Among the entries below, which lines include the string "left"? Show each one.

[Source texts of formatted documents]
=====
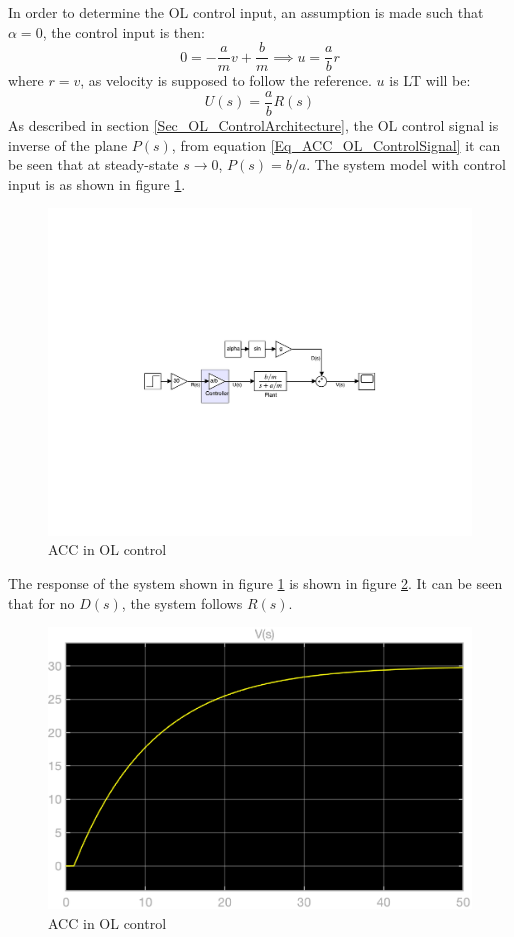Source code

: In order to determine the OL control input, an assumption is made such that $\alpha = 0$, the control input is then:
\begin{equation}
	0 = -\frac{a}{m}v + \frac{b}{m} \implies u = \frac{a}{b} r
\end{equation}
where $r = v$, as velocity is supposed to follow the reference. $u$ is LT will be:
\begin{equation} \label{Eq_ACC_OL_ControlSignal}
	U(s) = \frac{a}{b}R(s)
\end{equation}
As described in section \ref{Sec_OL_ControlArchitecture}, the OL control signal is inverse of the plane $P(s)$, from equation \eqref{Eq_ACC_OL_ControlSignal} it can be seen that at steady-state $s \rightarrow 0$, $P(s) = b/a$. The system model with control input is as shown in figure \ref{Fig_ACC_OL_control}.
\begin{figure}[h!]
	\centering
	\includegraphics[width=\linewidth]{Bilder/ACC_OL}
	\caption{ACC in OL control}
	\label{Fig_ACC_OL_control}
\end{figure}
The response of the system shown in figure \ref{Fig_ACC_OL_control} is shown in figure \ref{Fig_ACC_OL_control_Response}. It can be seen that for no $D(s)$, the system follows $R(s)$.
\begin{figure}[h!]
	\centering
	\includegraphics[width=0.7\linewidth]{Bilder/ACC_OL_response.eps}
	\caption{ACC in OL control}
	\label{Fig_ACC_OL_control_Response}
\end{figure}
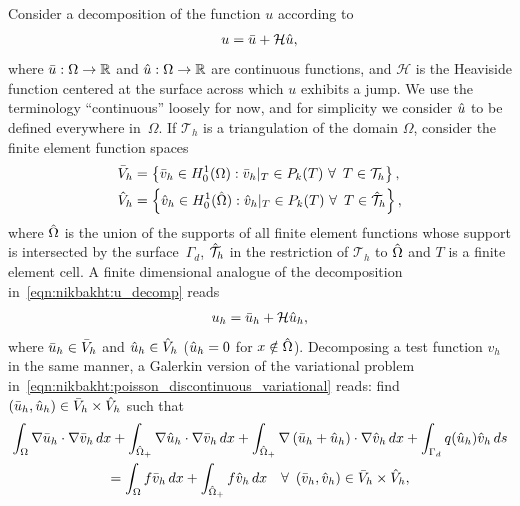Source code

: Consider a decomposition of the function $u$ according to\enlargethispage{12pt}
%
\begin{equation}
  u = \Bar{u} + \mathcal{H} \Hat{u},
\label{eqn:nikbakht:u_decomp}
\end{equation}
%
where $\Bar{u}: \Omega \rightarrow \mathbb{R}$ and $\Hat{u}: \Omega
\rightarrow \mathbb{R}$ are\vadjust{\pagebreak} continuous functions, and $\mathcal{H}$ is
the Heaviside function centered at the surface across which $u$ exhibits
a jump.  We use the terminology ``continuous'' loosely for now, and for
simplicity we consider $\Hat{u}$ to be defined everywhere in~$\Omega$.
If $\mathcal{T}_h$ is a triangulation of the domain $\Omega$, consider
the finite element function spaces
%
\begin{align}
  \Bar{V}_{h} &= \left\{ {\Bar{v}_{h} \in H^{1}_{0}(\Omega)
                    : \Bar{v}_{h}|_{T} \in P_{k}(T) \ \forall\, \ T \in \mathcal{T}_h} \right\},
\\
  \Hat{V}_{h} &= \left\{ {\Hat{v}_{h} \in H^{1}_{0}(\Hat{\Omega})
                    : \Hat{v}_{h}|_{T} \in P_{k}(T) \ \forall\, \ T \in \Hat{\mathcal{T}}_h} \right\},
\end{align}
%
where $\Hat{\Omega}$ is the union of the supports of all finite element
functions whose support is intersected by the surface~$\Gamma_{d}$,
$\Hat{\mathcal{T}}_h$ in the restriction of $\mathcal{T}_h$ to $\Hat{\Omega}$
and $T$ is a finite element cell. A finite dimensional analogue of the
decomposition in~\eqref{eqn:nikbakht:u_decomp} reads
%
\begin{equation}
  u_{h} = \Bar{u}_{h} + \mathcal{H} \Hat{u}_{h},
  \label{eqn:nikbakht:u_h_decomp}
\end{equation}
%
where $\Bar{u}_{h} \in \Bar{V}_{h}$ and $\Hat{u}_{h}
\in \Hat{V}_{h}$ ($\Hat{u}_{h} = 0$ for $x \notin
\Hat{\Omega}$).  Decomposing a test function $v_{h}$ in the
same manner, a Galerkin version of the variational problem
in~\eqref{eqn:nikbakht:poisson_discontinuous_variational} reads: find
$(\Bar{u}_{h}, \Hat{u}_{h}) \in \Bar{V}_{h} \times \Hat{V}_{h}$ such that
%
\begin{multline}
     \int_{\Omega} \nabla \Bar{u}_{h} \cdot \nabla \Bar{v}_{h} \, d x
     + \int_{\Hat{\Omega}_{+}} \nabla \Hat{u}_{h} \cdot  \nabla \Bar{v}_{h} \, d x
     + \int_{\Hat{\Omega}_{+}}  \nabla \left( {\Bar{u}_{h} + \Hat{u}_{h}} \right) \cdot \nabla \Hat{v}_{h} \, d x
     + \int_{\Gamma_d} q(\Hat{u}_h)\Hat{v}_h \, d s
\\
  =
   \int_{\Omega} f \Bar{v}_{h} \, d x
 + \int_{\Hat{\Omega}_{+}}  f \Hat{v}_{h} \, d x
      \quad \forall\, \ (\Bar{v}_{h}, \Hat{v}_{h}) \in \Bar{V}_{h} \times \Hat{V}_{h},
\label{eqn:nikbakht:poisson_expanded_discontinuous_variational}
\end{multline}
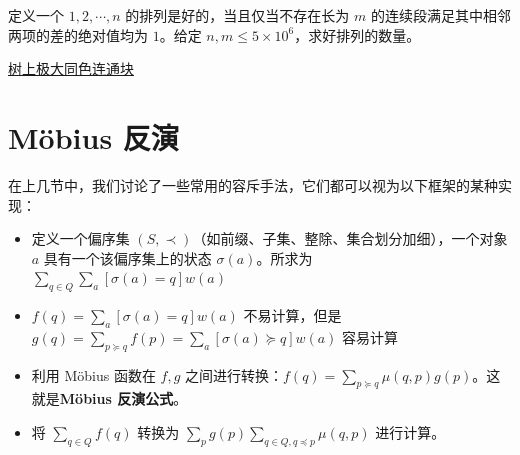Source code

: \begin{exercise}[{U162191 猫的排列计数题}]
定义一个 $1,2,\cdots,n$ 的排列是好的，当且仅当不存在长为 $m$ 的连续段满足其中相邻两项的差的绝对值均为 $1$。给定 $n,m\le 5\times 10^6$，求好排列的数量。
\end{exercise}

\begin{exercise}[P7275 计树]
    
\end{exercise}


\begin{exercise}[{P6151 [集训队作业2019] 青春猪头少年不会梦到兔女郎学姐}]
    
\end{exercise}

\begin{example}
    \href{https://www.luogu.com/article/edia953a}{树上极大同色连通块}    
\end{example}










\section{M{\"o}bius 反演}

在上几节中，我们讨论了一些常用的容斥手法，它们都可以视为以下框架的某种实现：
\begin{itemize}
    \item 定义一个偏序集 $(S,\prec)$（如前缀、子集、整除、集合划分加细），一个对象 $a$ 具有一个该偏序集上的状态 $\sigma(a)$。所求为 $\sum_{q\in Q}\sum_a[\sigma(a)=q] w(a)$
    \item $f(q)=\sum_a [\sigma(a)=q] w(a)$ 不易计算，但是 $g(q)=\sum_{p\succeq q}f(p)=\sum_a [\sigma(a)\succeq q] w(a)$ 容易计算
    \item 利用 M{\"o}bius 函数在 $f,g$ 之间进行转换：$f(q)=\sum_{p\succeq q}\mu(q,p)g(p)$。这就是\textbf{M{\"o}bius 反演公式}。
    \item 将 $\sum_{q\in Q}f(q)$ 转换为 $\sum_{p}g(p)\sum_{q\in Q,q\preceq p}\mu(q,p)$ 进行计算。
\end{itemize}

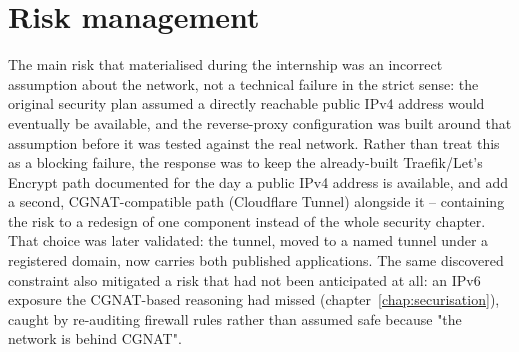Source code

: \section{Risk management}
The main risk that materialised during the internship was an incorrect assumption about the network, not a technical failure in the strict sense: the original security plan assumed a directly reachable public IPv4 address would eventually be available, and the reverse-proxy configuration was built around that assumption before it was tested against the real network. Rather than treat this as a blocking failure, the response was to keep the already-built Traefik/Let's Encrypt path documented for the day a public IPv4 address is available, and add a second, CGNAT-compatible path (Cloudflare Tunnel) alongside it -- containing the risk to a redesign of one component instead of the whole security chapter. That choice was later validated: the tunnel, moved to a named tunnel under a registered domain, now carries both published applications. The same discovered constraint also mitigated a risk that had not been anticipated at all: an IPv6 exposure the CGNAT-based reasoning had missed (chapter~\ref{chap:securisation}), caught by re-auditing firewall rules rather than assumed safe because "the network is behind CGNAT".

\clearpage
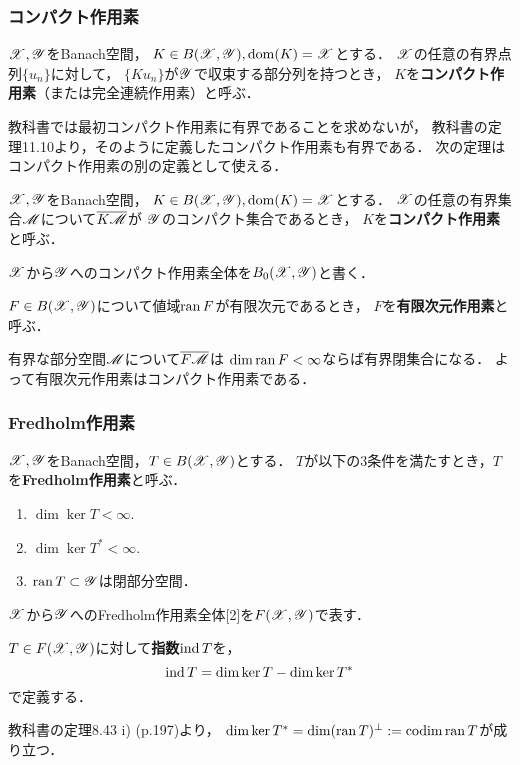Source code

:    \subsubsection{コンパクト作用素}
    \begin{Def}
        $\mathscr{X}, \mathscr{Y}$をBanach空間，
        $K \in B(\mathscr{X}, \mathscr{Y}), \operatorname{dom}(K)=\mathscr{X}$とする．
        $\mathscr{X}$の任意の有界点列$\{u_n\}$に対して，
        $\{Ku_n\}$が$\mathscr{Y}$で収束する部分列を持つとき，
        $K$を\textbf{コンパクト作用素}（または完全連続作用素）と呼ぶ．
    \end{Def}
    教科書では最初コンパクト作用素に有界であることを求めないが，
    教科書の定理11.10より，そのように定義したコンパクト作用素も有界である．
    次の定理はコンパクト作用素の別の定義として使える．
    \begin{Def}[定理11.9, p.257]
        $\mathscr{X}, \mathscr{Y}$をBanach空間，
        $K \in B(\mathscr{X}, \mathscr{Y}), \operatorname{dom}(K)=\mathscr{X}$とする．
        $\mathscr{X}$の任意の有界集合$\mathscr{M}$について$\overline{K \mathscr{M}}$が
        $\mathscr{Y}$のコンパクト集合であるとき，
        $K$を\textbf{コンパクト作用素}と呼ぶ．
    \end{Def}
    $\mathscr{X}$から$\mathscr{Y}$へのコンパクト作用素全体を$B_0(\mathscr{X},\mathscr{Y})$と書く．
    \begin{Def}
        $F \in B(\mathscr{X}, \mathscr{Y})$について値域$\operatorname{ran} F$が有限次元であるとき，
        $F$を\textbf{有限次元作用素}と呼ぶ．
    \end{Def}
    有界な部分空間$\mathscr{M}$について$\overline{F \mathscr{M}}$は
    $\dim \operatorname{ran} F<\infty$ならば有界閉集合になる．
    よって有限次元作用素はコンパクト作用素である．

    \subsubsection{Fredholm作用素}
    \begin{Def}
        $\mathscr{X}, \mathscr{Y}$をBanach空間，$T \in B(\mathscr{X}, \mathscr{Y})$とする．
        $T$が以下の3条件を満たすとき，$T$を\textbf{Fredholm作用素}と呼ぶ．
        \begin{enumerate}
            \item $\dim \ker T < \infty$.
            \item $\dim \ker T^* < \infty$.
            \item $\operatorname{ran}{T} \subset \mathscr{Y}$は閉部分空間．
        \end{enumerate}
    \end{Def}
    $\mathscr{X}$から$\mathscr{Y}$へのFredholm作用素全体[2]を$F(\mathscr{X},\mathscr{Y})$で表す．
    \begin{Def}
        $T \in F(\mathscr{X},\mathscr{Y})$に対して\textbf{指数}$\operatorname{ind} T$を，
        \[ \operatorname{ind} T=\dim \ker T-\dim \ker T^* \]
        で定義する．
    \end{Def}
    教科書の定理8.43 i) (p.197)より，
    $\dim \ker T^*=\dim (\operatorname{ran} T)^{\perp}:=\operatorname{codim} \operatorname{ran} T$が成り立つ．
=====
Output:
  \Bar{V}_{h} &= \left\{ {\Bar{v}_{h} \in H^{1}_{0}(\Omega)
  \Hat{V}_{h} &= \left\{ {\Hat{v}_{h} \in H^{1}_{0}(\Hat{\Omega})
     + \int_{\Hat{\Omega}_{+}}  \nabla \left( {\Bar{u}_{h} + \Hat{u}_{h}} \right) \cdot \nabla \Hat{v}_{h} \, d x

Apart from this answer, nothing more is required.